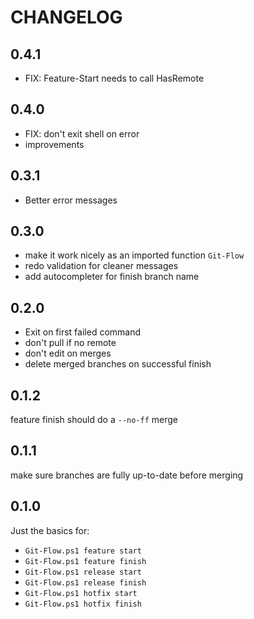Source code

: # CHANGELOG

## 0.4.1

- FIX: Feature-Start needs to call HasRemote

## 0.4.0

- FIX: don't exit shell on error
- improvements

## 0.3.1

- Better error messages

## 0.3.0

- make it work nicely as an imported function `Git-Flow`
- redo validation for cleaner messages
- add autocompleter for finish branch name

## 0.2.0

- Exit on first failed command
- don't pull if no remote
- don't edit on merges
- delete merged branches on successful finish

## 0.1.2

feature finish should do a `--no-ff` merge

## 0.1.1

make sure branches are fully up-to-date before merging

## 0.1.0

Just the basics for:
- `Git-Flow.ps1 feature start`
- `Git-Flow.ps1 feature finish`
- `Git-Flow.ps1 release start`
- `Git-Flow.ps1 release finish`
- `Git-Flow.ps1 hotfix start`
- `Git-Flow.ps1 hotfix finish`
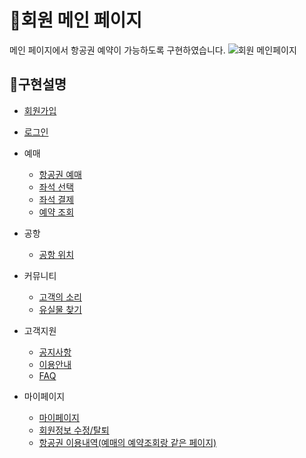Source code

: # 📌회원 메인 페이지
메인 페이지에서 항공권 예약이 가능하도록 구현하였습니다.
![회원 메인페이지](https://user-images.githubusercontent.com/88878686/179890980-0411b122-147e-4798-8b69-031267a47db6.jpg)
## 📌구현설명
* [회원가입](https://github.com/Runu09/finalproject/blob/main/%EA%B5%AC%ED%98%84%EC%84%A4%EB%AA%85/%ED%9A%8C%EC%9B%90%EA%B0%80%EC%9E%85.md)

* [로그인](https://github.com/Runu09/finalproject/blob/main/%EA%B5%AC%ED%98%84%EC%84%A4%EB%AA%85/%EB%A1%9C%EA%B7%B8%EC%9D%B8.md)

* 예매
  * [항공권 예매](https://github.com/Runu09/finalproject/blob/main/%EA%B5%AC%ED%98%84%EC%84%A4%EB%AA%85/%ED%95%AD%EA%B3%B5%EA%B6%8C%20%EC%98%88%EB%A7%A4.md)
  * [좌석 선택](https://github.com/Runu09/finalproject/blob/main/%EA%B5%AC%ED%98%84%EC%84%A4%EB%AA%85/%EC%A2%8C%EC%84%9D%EC%84%A0%ED%83%9D.md)
  * [좌석 결제](https://github.com/Runu09/finalproject/blob/main/%EA%B5%AC%ED%98%84%EC%84%A4%EB%AA%85/%EC%A2%8C%EC%84%9D%EA%B2%B0%EC%A0%9C.md)
  * [예약 조회](https://github.com/Runu09/finalproject/blob/main/%EA%B5%AC%ED%98%84%EC%84%A4%EB%AA%85/%EC%98%88%EB%A7%A4%EB%82%B4%EC%97%AD%EC%A1%B0%ED%9A%8C.md)

* 공항
  * [공항 위치](https://github.com/Runu09/finalproject/blob/main/%EA%B5%AC%ED%98%84%EC%84%A4%EB%AA%85/%ED%9A%8C%EC%9B%90%EA%B3%B5%ED%95%AD%EC%9C%84%EC%B9%98.md)

* 커뮤니티
  * [고객의 소리](https://github.com/Runu09/finalproject/blob/main/%EA%B5%AC%ED%98%84%EC%84%A4%EB%AA%85/%EA%B3%A0%EA%B0%9D%EC%9D%98%20%EC%86%8C%EB%A6%AC.md)
  * [유실물 찾기](https://github.com/Runu09/finalproject/blob/main/%EA%B5%AC%ED%98%84%EC%84%A4%EB%AA%85/%EC%9C%A0%EC%8B%A4%EB%AC%BC%EC%B0%BE%EA%B8%B0.md)

* 고객지원
  * [공지사항](https://github.com/Runu09/finalproject/blob/main/%EA%B5%AC%ED%98%84%EC%84%A4%EB%AA%85/%EA%B3%B5%EC%A7%80%EC%82%AC%ED%95%AD.md)
  * [이용안내](https://github.com/Runu09/finalproject/blob/main/%EA%B5%AC%ED%98%84%EC%84%A4%EB%AA%85/%EC%9D%B4%EC%9A%A9%EC%95%88%EB%82%B4.md)
  * [FAQ](https://github.com/Runu09/finalproject/blob/main/%EA%B5%AC%ED%98%84%EC%84%A4%EB%AA%85/FAQ.md)

* 마이페이지
  * [마이페이지](https://github.com/Runu09/finalproject/blob/main/%EA%B5%AC%ED%98%84%EC%84%A4%EB%AA%85/%EB%A7%88%EC%9D%B4%ED%8E%98%EC%9D%B4%EC%A7%80.md)
  * [회원정보 수정/탈퇴](https://github.com/Runu09/finalproject/blob/main/%EA%B5%AC%ED%98%84%EC%84%A4%EB%AA%85/%ED%9A%8C%EC%9B%90%EC%A0%95%EB%B3%B4.md)
  * [항공권 이용내역(예매의 예약조회랑 같은 페이지)](https://github.com/Runu09/finalproject/blob/main/%EA%B5%AC%ED%98%84%EC%84%A4%EB%AA%85/%EC%98%88%EB%A7%A4%EB%82%B4%EC%97%AD%EC%A1%B0%ED%9A%8C.md)
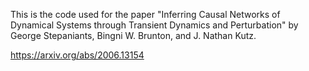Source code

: This is the code used for the paper "Inferring Causal Networks of Dynamical Systems through Transient Dynamics and Perturbation" by George Stepaniants, Bingni W. Brunton, and J. Nathan Kutz.

https://arxiv.org/abs/2006.13154
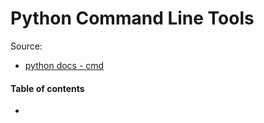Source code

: # Python Command Line Tools

Source:
* [python docs - cmd](https://docs.python.org/3/using/cmdline.html)

#### Table of contents

* [](#)

&nbsp;
# 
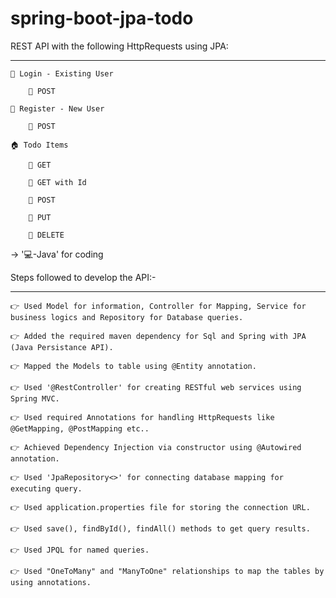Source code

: # spring-boot-jpa-todo
REST API with the following HttpRequests using JPA:

--------------------------------------------------

    👤 Login - Existing User

        🔗 POST

    👥 Register - New User

        🔗 POST

    🏠 Todo Items

        🔗 GET

        🔗 GET with Id

        🔗 POST

        🔗 PUT

        🔗 DELETE


  -> '💻-Java' for coding


Steps followed to develop the API:-

----------------------------------

    👉 Used Model for information, Controller for Mapping, Service for business logics and Repository for Database queries.

    👉 Added the required maven dependency for Sql and Spring with JPA (Java Persistance API).

    👉 Mapped the Models to table using @Entity annotation.

    👉 Used '@RestController' for creating RESTful web services using Spring MVC.

    👉 Used required Annotations for handling HttpRequests like @GetMapping, @PostMapping etc..

    👉 Achieved Dependency Injection via constructor using @Autowired annotation.

    👉 Used 'JpaRepository<>' for connecting database mapping for executing query.

    👉 Used application.properties file for storing the connection URL.

    👉 Used save(), findById(), findAll() methods to get query results.

    👉 Used JPQL for named queries.

    👉 Used "OneToMany" and "ManyToOne" relationships to map the tables by using annotations.
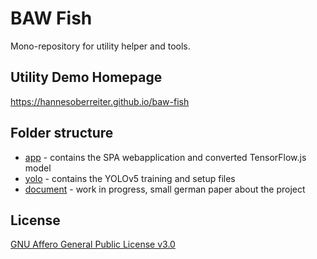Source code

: # BAW Fish

Mono-repository for utility helper and tools.

## Utility Demo Homepage

<https://hannesoberreiter.github.io/baw-fish>

## Folder structure

- [app](app) - contains the SPA webapplication and converted TensorFlow.js model
- [yolo](yolo) - contains the YOLOv5 training and setup files
- [document](document) - work in progress, small german paper about the project

## License

[GNU Affero General Public License v3.0](LICENSE.md)
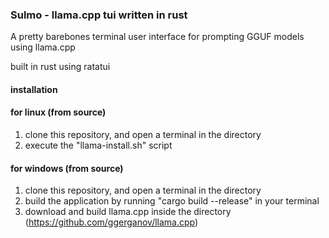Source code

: ### Sulmo - llama.cpp tui written in rust

A pretty barebones terminal user interface for prompting GGUF models using llama.cpp

built in rust using ratatui

#### installation

#### for linux (from source)
1. clone this repository, and open a terminal in the directory
2. execute the "llama-install.sh" script

#### for windows (from source)
1. clone this repository, and open a terminal in the directory
2. build the application by running "cargo build --release" in your terminal
3. download and build llama.cpp inside the directory (https://github.com/ggerganov/llama.cpp)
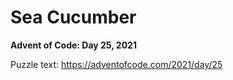 # Sea Cucumber

**Advent of Code: Day 25, 2021**

Puzzle text: https://adventofcode.com/2021/day/25

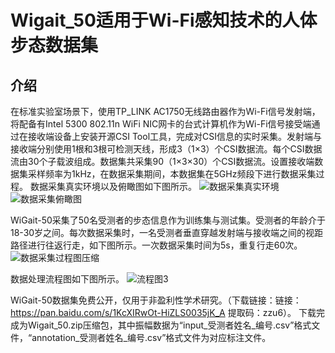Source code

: # Wigait_50适用于Wi-Fi感知技术的人体步态数据集
## 介绍
在标准实验室场景下，使用TP_LINK AC1750无线路由器作为Wi-Fi信号发射端，将配备有Intel 5300 802.11n WiFi NIC网卡的台式计算机作为Wi-Fi信号接受端通过在接收端设备上安装开源CSI Tool工具，完成对CSI信息的实时采集。发射端与接收端分别使用1根和3根可检测天线，形成3（1×3）个CSI数据流。每个CSI数据流由30个子载波组成。数据集共采集90（1×3×30）个CSI数据流。设置接收端数据集采样频率为1kHz，在数据采集期间，本数据集在5GHz频段下进行数据采集过程。
数据采集真实环境以及俯瞰图如下图所示。
![数据采集真实环境](https://github.com/zzuZYH/Wigait_50/assets/137862443/932209b1-6cf8-48cc-a1b1-4ba7f070f413)
![数据采集俯瞰图](https://github.com/zzuZYH/Wigait_50/assets/137862443/772c105c-70d3-495c-82d7-30f3f59d7156)

WiGait-50采集了50名受测者的步态信息作为训练集与测试集。受测者的年龄介于18-30岁之间。每次数据采集时，一名受测者垂直穿越发射端与接收端之间的视距路径进行往返行走，如下图所示。一次数据采集时间为5s，重复行走60次。
![数据采集过程图压缩](https://github.com/zzuZYH/Wigait_50/assets/137862443/b52ab95c-959d-4c92-8a6d-625a2554715c)

数据处理流程图如下图所示。
![流程图3](https://github.com/zzuZYH/Wigait_50/assets/137862443/159e5a0c-8580-4fbf-b2f2-be6b0b6e8ac1)

WiGait-50数据集免费公开，仅用于非盈利性学术研究。（下载链接：链接：https://pan.baidu.com/s/1KcXIRwOt-HiZLS0035jK_A      提取码：zzu6）。
下载完成为Wigait_50.zip压缩包，其中振幅数据为“input_受测者姓名_编号.csv”格式文件，“annotation_受测者姓名_编号.csv”格式文件为对应标注文件。
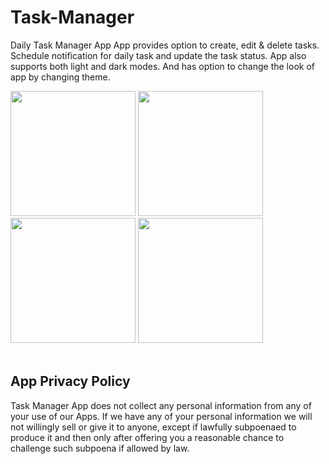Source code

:# Task-Manager

Daily Task Manager App
App provides option to create, edit & delete tasks. Schedule notification for daily task and update the task status.
App also supports both light and dark modes. And has option to change the look of app by changing theme.

<img src = "https://github.com/ShruthiDA/tododay/assets/14080437/dd0b52c7-a9f9-4c32-9c90-b6606bc6604f" width ="200" />
<img src = "https://github.com/ShruthiDA/tododay/assets/14080437/65123355-7c4e-4f84-901d-aff2ff4f3d5d" width ="200" />
<img src = "https://github.com/ShruthiDA/tododay/assets/14080437/2829c983-4384-499a-8bfd-bf58bf7c220d" width ="200" />
<img src = "https://github.com/ShruthiDA/tododay/assets/14080437/3ce77db8-9daa-47ef-b1ad-5d6e9c4ad406" width ="200" />

<br/>
<br/>

## App Privacy Policy

Task Manager App does not collect any personal information from any of your use of our Apps. If we have any of your personal information we will not willingly sell or give it to anyone, except if lawfully subpoenaed to produce it and then only after offering you a reasonable chance to challenge such subpoena if allowed by law.
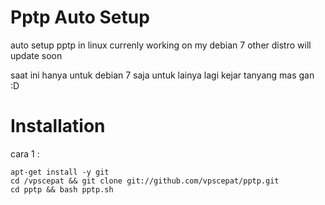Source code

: Pptp Auto Setup
====

auto setup pptp in linux
currenly working on my debian 7 
other distro will update soon

saat ini hanya untuk debian 7 saja
untuk lainya lagi kejar tanyang mas gan :D


Installation
====

cara 1 :

    apt-get install -y git
    cd /vpscepat && git clone git://github.com/vpscepat/pptp.git
    cd pptp && bash pptp.sh
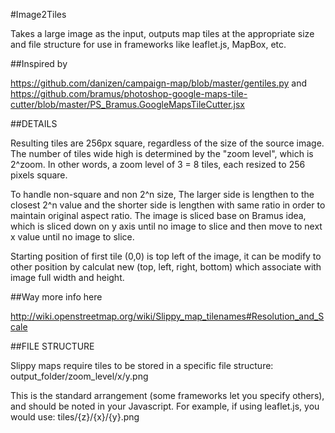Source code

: #Image2Tiles

Takes a large image as the input, outputs map tiles
at the appropriate size and file structure for use
in frameworks like leaflet.js, MapBox, etc.

##Inspired by

https://github.com/danizen/campaign-map/blob/master/gentiles.py and https://github.com/bramus/photoshop-google-maps-tile-cutter/blob/master/PS_Bramus.GoogleMapsTileCutter.jsx

##DETAILS

Resulting tiles are 256px square, regardless of the size of the source image. The number of tiles wide high is determined by the "zoom level", which is
2^zoom. In other words, a zoom level of 3 = 8 tiles, each resized to 256 pixels square.

To handle non-square and non 2^n size, The larger side is lengthen to the closest 2^n value and the shorter side is lengthen with same ratio
in order to maintain original aspect ratio. The image is sliced base on Bramus idea, which is sliced down on y axis until no image to slice and then move to next
x value until no image to slice.

Starting position of first tile (0,0) is top left of the image, it can be modify to other position by calculat new (top, left, right, bottom) which associate with
image full width and height.

##Way more info here

http://wiki.openstreetmap.org/wiki/Slippy_map_tilenames#Resolution_and_Scale

##FILE STRUCTURE

Slippy maps require tiles to be stored in a specific
file structure:
    output_folder/zoom_level/x/y.png

This is the standard arrangement (some frameworks let
you specify others), and should be noted in your Javascript.
For example, if using leaflet.js, you would use:
    tiles/{z}/{x}/{y}.png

■ ■ ■ ■ ■ ■ ■

● **Activity**
Reproduce only the lines above spanning from the line containing "Resulting tiles are" through the line containing "This is the standard", word for word.

● **Exercise response**
Resulting tiles are 256px square, regardless of the size of the source image. The number of tiles wide high is determined by the "zoom level", which is
2^zoom. In other words, a zoom level of 3 = 8 tiles, each resized to 256 pixels square.

To handle non-square and non 2^n size, The larger side is lengthen to the closest 2^n value and the shorter side is lengthen with same ratio
in order to maintain original aspect ratio. The image is sliced base on Bramus idea, which is sliced down on y axis until no image to slice and then move to next
x value until no image to slice.

Starting position of first tile (0,0) is top left of the image, it can be modify to other position by calculat new (top, left, right, bottom) which associate with
image full width and height.

##Way more info here

http://wiki.openstreetmap.org/wiki/Slippy_map_tilenames#Resolution_and_Scale

##FILE STRUCTURE

Slippy maps require tiles to be stored in a specific
file structure:
    output_folder/zoom_level/x/y.png

This is the standard arrangement (some frameworks let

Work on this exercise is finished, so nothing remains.